Some people just have the gift of telling a great story. Growing up, I would ask her to tell me more stories than I could count. But underneath those intriguing and funny stories, there was an important message, a framework for approaching life. Beth taught me that if you experience life with a sense of humor, you can turn almost any experience into one of amusement and gratitude later. In other words, when life gives you lemons, make a great story out of it. 

 

Whenever Beth tells you a story, you can picture yourself the story is taking place, and you can’t help but root for her and all of the protagonists. I called her yesterday and asked her to tell me another story, one that I remembered hearing but didn’t exactly remember the details of. 

 

She was exploring Portugal with her brother, his wife and her two other brothers on rental Vespas. Even over the phone, the picture was so clear. They took a wrong turn off of the Portuguese road on the Vespas, and somehow ended up six Vespas in a row, on a busy ten-lane highway. Cars were honking at them, and they were all freaking out as the cars got closer and closer. And get this, the Vespas were going at a speed of 15 miles per hour, tops. A herd of Americans, crawling along the shoulder of the highway on their silly Vespas that they barely know how to drive. Eventually they found their way off the highway with their limbs all intact, but with their Vespa-driving street cred?

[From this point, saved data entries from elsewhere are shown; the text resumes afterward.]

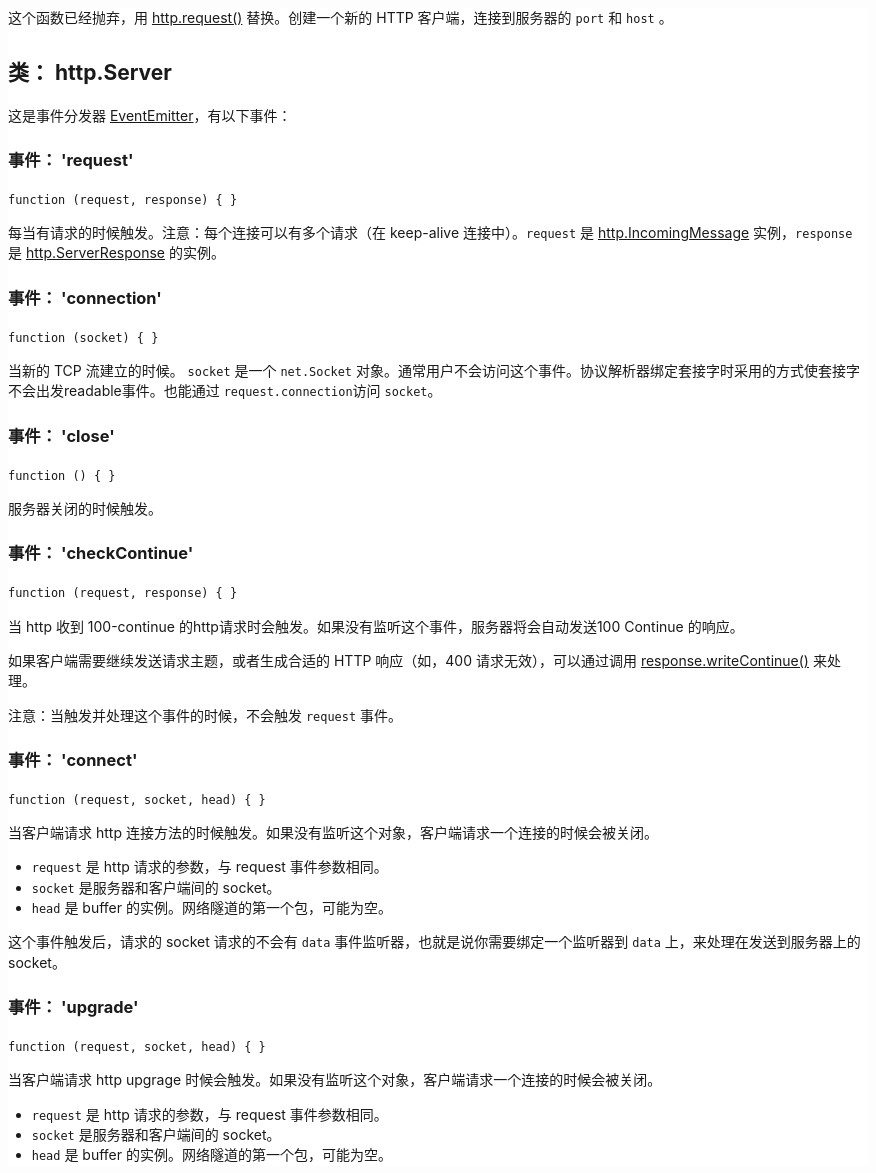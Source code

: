 这个函数已经抛弃，用 [http.request()][] 替换。创建一个新的 HTTP 客户端，连接到服务器的 `port` 和 `host` 。

## 类： http.Server

这是事件分发器 [EventEmitter][]，有以下事件：

### 事件： 'request'

`function (request, response) { }`

每当有请求的时候触发。注意：每个连接可以有多个请求（在 keep-alive 连接中）。`request` 是 [http.IncomingMessage][] 实例，`response` 是 [http.ServerResponse][] 的实例。

### 事件： 'connection'

`function (socket) { }`

当新的 TCP 流建立的时候。 `socket` 是一个 `net.Socket` 对象。通常用户不会访问这个事件。协议解析器绑定套接字时采用的方式使套接字不会出发readable事件。也能通过 `request.connection`访问 `socket`。

### 事件： 'close'

`function () { }`

服务器关闭的时候触发。

### 事件： 'checkContinue'

`function (request, response) { }`

当 http 收到 100-continue 的http请求时会触发。如果没有监听这个事件，服务器将会自动发送100 Continue 的响应。

如果客户端需要继续发送请求主题，或者生成合适的 HTTP 响应（如，400 请求无效），可以通过调用 [response.writeContinue()][] 来处理。

注意：当触发并处理这个事件的时候，不会触发 `request` 事件。 

### 事件： 'connect'

`function (request, socket, head) { }`

当客户端请求 http 连接方法的时候触发。如果没有监听这个对象，客户端请求一个连接的时候会被关闭。

* `request` 是 http 请求的参数，与 request 事件参数相同。
* `socket` 是服务器和客户端间的 socket。
* `head` 是 buffer 的实例。网络隧道的第一个包，可能为空。

这个事件触发后，请求的 socket 请求的不会有  `data` 事件监听器，也就是说你需要绑定一个监听器到 `data` 上，来处理在发送到服务器上的socket。

### 事件： 'upgrade'

`function (request, socket, head) { }`

当客户端请求 http upgrage 时候会触发。如果没有监听这个对象，客户端请求一个连接的时候会被关闭。

* `request`  是 http 请求的参数，与 request 事件参数相同。
* `socket` 是服务器和客户端间的 socket。
* `head` 是 buffer 的实例。网络隧道的第一个包，可能为空。


['checkContinue']: #http_event_checkcontinue
['listening']: net.html#net_event_listening
['response']: #http_event_response
[Agent]: #http_class_http_agent
[Buffer]: buffer.html#buffer_buffer
[EventEmitter]: events.html#events_class_events_eventemitter
[Readable Stream]: stream.html#stream_class_stream_readable
[Writable Stream]: stream.html#stream_class_stream_writable
[global Agent]: #http_http_globalagent
[http.ClientRequest]: #http_class_http_clientrequest
[http.IncomingMessage]: #http_http_incomingmessage
[http.ServerResponse]: #http_class_http_serverresponse
[http.Server]: #http_class_http_server
[http.request()]: #http_http_request_options_callback
[http.request()]: #http_http_request_options_callback
[net.Server.close()]: net.html#net_server_close_callback
[net.Server.listen(path)]: net.html#net_server_listen_path_callback
[net.Server.listen(port)]: net.html#net_server_listen_port_host_backlog_callback
[response.end()]: #http_response_end_data_encoding
[response.write()]: #http_response_write_chunk_encoding
[response.writeContinue()]: #http_response_writecontinue
[response.writeHead()]: #http_response_writehead_statuscode_reasonphrase_headers
[socket.setKeepAlive()]: net.html#net_socket_setkeepalive_enable_initialdelay
[socket.setNoDelay()]: net.html#net_socket_setnodelay_nodelay
[socket.setTimeout()]: net.html#net_socket_settimeout_timeout_callback
[stream.setEncoding()]: stream.html#stream_stream_setencoding_encoding
[url.parse()]: url.html#url_url_parse_urlstr_parsequerystring_slashesdenotehost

Not so much. “My family still jokes about it to this day,” she said. Wholesome, funny and satisfying, her stories make you grateful for the own experiences in your life and the people you share them with. They make you picture you and your friends in the same situation, laughing after an exhausting day, just grateful to be together. 

 

I have subconsciously adopted the same storytelling framework. My best friend and I spent a life-changing week hiking on the Camino de Santiago this summer. When people ask me about my experience, I tell them first not about the beauty of the old Spanish churches or the peaceful meadows and run down walls creeping with ivy, but the time our train got canceled and we got driven around on an old rickety bus for two hours, just to go back to the same train station. I tell them about us deliriously cracking up, finally on a train home, and looking over at each other and realizing how lucky we were to have found each other and experienced life together.

 

Whenever I tell another story about some dumb adventure with my friends or some silly problem in my life, I think about 5-year-old me, sitting on my bed, listening to Beth tell me a story before I fall asleep. Joan Didion so perfectly embodies with the first line of her book what all of Beth’s stories taught me, that storytelling is one of the ultimate triumphs of our lives because it lets us define who we are and what we value. Every time I tell a story to try to make some sort of meaning out of my life, I am trying to channel her.